After opening below the dotted line, the Indian stock market indices witnessed some momentum in the morning session. However, with the earthquake in Japan and sustained worries over crude and food prices, stocks moved further into negative territory. While the BSE-Sensex closed 154 points lower (a 0.8% decline), the NSE-Nifty closed lower by 49 points (down 0.9%). The BSE Midcap and the BSE Small cap indices, however were worse off. They were both trading over 1% lower. Regarding the sectoral indices, metal and IT stocks saw declines. However oil and gas stocks did see some gains, while FMCG stocks remained flat.
As regards major global stock markets, all Asian indices were trading in the negative zone. The 8.9 magnitude earthquake and the subsequent tsunami in Japan sent stocks plummeting in the region. The Japanese stock market was the worst hit, falling 1.7%. All European indices also opened in the red. The rupee was trading at Rs 45.28 to the dollar at the time of writing.
In some relief to soaring oil prices, the government is likely to consider the abolition of a 5% customs duty on crude oil. This is in case prices continue move upwards to June 2008 levels. The price of Indian basket of crude stood at around US$ 129 per barrel in June 2008. On Feb 28 2011 (the day of the budget) the price of the basket of crude oil stood at US$ 109.6 per barrel. But oil prices are not seeing any signs of cool off due to continued unrest in the Middle East. Duty on crude contributes around 20% to the customs revenue kitty. If this is abolished, it will impact revenue collections significantly. Rising prices of this natural resource is already putting a huge burden on domestic oil marketing companies(OMCs). So far only petroleum has been deregulated, with other fuels are still subject to government control.
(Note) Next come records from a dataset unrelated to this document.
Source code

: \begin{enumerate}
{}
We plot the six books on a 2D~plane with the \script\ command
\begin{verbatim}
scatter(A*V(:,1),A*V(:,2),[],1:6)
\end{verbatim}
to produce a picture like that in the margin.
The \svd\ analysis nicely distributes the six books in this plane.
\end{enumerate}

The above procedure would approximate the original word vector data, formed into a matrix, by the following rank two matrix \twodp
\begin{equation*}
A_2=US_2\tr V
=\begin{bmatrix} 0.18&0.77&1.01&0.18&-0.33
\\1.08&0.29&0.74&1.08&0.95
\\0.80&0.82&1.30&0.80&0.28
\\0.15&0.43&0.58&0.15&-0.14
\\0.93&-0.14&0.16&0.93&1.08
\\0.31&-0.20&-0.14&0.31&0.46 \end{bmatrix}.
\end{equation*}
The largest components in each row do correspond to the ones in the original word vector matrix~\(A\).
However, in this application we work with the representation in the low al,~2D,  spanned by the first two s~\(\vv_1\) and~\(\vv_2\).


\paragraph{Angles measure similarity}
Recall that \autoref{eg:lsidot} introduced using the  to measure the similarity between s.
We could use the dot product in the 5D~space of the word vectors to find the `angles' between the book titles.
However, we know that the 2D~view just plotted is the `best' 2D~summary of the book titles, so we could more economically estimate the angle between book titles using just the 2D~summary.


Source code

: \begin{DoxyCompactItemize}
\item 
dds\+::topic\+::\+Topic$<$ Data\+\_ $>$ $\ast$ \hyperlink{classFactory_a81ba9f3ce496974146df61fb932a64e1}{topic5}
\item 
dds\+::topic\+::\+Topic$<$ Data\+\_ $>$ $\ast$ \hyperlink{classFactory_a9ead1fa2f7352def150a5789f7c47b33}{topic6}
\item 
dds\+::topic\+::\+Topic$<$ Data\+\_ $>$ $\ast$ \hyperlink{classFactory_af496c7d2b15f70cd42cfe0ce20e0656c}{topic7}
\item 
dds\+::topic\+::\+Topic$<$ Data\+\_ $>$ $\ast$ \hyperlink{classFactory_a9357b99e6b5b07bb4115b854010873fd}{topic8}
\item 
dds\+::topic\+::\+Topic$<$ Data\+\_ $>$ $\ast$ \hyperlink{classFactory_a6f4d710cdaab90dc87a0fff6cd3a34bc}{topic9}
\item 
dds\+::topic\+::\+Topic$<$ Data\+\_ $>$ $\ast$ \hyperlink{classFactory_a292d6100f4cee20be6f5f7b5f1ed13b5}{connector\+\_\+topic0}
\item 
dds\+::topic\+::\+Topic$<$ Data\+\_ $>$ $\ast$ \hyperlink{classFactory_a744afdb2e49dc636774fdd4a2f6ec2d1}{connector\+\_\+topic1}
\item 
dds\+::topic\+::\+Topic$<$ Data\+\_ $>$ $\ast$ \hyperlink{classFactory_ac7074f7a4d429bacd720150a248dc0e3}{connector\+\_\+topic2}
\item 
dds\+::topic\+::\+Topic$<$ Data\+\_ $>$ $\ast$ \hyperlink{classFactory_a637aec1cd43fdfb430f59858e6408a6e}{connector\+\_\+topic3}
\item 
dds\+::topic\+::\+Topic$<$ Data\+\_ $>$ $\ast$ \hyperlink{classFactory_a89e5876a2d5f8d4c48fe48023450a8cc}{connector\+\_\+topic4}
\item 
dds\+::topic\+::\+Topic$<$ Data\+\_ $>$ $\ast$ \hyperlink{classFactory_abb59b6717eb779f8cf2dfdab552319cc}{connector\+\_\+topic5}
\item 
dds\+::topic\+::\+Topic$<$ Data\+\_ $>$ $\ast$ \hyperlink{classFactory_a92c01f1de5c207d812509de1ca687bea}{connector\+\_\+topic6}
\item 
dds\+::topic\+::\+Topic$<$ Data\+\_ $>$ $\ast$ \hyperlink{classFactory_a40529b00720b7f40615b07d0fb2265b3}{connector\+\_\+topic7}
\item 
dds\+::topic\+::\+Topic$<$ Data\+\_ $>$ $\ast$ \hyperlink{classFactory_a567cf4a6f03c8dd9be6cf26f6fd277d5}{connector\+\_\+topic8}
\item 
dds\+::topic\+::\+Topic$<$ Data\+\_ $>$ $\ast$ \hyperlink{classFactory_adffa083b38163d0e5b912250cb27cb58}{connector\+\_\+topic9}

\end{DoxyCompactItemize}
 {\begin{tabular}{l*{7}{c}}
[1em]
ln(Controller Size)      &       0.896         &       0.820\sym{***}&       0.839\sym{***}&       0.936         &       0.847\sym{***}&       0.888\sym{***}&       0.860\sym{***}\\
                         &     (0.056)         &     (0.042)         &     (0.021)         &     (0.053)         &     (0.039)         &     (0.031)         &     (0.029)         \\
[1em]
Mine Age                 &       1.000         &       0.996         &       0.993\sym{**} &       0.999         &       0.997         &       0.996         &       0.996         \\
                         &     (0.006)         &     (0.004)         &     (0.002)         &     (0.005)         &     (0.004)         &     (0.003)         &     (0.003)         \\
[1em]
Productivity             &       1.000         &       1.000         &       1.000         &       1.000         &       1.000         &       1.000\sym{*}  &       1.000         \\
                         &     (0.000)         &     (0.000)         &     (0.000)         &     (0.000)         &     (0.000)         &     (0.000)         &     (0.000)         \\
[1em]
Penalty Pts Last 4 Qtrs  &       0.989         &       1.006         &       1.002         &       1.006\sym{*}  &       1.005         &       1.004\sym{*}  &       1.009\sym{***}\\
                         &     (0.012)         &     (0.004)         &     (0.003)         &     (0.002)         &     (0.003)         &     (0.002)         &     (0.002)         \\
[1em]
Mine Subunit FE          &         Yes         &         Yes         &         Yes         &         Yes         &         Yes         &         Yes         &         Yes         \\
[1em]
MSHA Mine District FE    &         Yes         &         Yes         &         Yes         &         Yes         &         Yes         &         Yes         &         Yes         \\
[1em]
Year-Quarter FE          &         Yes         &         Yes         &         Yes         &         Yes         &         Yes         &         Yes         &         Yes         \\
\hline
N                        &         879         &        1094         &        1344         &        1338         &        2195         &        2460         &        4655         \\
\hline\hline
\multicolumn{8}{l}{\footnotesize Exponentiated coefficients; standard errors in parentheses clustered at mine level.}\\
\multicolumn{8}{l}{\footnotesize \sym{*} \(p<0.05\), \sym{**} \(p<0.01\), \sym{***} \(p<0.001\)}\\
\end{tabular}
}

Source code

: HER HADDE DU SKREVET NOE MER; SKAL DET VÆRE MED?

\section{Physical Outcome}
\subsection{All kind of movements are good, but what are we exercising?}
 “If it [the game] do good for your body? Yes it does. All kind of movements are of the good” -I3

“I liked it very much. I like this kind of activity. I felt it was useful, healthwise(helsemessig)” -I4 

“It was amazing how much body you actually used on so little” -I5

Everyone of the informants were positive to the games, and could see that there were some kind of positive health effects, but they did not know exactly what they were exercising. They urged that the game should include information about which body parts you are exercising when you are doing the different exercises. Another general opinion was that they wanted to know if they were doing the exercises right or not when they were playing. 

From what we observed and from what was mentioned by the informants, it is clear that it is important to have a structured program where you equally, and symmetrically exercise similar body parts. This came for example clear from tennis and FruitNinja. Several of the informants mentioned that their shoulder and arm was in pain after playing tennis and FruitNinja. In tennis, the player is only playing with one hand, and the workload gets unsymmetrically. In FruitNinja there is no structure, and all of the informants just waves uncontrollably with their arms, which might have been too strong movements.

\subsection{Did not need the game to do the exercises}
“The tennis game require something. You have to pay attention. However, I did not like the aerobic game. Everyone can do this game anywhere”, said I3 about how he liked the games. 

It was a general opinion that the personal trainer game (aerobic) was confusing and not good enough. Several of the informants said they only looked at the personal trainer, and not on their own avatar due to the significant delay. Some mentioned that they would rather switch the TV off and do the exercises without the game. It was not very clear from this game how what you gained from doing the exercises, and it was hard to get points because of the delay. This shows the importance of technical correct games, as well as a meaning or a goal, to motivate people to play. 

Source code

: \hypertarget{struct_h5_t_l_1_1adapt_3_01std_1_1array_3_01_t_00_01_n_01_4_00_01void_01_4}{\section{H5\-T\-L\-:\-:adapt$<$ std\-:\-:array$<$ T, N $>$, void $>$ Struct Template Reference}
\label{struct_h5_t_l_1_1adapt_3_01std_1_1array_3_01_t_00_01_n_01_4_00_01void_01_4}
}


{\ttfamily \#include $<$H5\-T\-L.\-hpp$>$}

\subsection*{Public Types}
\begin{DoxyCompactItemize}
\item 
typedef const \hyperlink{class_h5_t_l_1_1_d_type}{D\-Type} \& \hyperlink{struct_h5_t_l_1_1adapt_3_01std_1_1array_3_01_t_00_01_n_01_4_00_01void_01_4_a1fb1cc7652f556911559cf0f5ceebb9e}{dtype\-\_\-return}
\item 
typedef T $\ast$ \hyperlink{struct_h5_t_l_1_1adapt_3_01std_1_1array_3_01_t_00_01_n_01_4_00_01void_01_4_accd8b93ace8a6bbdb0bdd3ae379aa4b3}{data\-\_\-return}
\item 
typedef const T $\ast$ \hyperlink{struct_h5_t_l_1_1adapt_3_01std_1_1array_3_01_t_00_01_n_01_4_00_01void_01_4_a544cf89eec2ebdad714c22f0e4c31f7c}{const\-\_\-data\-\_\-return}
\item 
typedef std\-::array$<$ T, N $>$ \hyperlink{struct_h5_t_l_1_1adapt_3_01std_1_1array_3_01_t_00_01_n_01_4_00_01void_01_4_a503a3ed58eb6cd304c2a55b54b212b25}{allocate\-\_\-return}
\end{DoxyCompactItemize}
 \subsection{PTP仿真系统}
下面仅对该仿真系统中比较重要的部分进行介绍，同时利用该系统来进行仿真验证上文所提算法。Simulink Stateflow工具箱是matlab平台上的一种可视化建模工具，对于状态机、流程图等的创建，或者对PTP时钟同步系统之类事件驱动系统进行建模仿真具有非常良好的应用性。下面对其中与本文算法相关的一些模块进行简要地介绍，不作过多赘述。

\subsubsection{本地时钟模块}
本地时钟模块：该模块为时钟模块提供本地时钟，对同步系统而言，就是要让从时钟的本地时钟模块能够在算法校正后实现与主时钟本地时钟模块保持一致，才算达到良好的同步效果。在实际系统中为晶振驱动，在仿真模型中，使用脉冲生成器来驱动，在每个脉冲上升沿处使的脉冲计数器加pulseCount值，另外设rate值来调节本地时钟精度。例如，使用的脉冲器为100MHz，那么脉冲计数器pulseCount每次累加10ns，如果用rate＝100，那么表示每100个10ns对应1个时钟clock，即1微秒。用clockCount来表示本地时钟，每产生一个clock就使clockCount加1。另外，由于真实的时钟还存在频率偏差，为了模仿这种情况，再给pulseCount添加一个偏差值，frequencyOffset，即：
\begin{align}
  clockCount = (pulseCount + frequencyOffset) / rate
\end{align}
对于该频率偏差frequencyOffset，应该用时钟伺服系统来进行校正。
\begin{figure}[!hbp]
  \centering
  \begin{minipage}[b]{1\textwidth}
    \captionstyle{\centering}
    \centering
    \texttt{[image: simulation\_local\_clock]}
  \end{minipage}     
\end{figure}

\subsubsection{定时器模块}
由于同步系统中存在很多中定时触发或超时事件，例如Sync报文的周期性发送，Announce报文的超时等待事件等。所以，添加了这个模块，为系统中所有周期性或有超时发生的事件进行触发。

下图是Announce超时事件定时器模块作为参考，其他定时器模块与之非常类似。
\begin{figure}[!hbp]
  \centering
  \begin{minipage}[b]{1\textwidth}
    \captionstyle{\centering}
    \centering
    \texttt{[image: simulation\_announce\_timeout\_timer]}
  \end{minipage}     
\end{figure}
BHEL was one of the top losers in the Sensex today. This is possibly on the back of news that the company may miss its order growth target of Rs 600 bn (US$ 13.2 bn) in its order book for the current fiscal. The engineering company is facing some slowdown in domestic orders. BHEL is hoping to see some large contracts come in by March end, as its customers rush to meet their budgeted spending for the year. However, it may see some of these get pushed into FY12. The company bagged new orders worth Rs 360 bn in 9mFY11. It had an order backlog of Rs 1.6 trillion at the end of December 2010. It is a small comfort that its closest rival L&T had earlier warned that it also may not be able to meet its order book target for the year. Slower mobilization of funds for capex was one of the key reasons for the same.